実際、現在、小松部長と共にJIC職員としてこの保線協力を進めている松尾伸之課長は、かつてJR東日本のOJTとしてベトナムに9カ月間派遣されたことがある。以来、JICがミャンマーで手掛けるさまざまな事業に継続的に携わっている。

 OJTと聞くと、入社間もない若手のための新人研修をイメージする人もいるかもしれないが、実は、応募資格があるのは入社後7年以上実務経験のある社員だけ。

 「日本の鉄道のことを知ってからでないと、外に出ても、“どうしたらより良くなるか”“自分はここで何をすべきか”と自分で考えられない」(小松さん)ためだ。グローバル社員の育成に向けた強い信念が伝わってくる。

受け継がれる技術

 しかし、この制度にはもう1つの姿がある。

 これまで、鉄道などの運輸事業や製造業において世界で圧倒的な存在感を誇ってきた日本。
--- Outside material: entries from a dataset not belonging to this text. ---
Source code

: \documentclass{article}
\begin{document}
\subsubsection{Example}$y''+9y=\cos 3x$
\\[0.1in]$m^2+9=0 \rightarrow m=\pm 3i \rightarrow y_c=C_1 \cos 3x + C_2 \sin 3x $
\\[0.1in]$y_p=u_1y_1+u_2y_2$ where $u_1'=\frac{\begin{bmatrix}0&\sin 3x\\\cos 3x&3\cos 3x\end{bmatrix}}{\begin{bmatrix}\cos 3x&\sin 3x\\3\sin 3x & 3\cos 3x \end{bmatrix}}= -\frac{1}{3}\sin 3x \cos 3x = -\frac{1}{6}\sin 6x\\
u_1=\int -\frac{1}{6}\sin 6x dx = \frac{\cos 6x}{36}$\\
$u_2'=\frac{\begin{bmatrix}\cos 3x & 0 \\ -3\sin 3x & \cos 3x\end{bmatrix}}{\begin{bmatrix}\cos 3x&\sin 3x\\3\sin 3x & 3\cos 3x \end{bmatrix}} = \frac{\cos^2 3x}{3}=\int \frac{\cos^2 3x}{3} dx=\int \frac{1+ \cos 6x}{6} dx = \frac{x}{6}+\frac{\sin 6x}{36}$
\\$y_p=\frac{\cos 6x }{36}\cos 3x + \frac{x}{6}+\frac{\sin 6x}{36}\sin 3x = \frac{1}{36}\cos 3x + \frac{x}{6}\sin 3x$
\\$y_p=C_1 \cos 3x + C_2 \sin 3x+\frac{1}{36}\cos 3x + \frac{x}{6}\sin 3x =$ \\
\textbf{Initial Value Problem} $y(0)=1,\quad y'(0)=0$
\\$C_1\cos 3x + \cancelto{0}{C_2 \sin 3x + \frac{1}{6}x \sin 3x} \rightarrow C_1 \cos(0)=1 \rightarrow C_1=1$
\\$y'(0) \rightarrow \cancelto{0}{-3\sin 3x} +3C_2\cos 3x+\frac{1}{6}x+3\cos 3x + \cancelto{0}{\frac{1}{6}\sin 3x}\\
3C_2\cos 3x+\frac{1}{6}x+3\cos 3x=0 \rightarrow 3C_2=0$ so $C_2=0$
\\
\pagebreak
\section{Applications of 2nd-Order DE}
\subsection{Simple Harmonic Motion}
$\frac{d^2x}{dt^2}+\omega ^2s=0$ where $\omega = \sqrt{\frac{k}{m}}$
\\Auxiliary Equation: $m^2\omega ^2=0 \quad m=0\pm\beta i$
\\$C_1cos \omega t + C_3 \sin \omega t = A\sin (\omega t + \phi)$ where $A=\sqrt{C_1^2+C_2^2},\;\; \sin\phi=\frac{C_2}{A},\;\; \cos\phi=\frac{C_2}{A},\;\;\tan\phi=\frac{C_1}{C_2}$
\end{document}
しかし、周知の通り、国内では、道路や鉄道などのインフラをこれから新規に建設する機会自体が減少傾向にある。

 その上、団塊世代が一斉に退職の時期を迎えたり、あるいは維持補修や管理業務の外注化が進められたことから、ベテラン層の高度な技術やノウハウをいかに若手に伝えていくかが、日本社会の今後を左右する喫緊の課題となっている。

 まさにこれから技術を受け継ぐべき若き保線担当者の2人も、「自分が入社した当時はJRの中で定期点検や保線を手作業で行う機会があったが、最近は現場作業の外注が進み、われわれは管理業務が中心になったため、なかなか現場に行く機会がない」(小玉さん)、「JR本体としての技術力を低下させないためには、先輩方の技術力を若手社員が早く受け継がなければ」(濱尾さん)と危機意識を募らせていたからこそ、自らOJTに志願したのだという。

 つまりこの制度は、日本国内における技術の継承という意味においても、起死回生の一打なのである。

 「3カ月という期間は、さまざまな保線作業をすべて学ぶには時間的に足りないが、ここまで手つかずの状態の線路を修繕する機会は、今の日本にはまずない。その意味で、ここは保線技術を継承するために大変いい環境であり、ぜひこれからもOJT生が後に続いてほしい」(小玉さん)。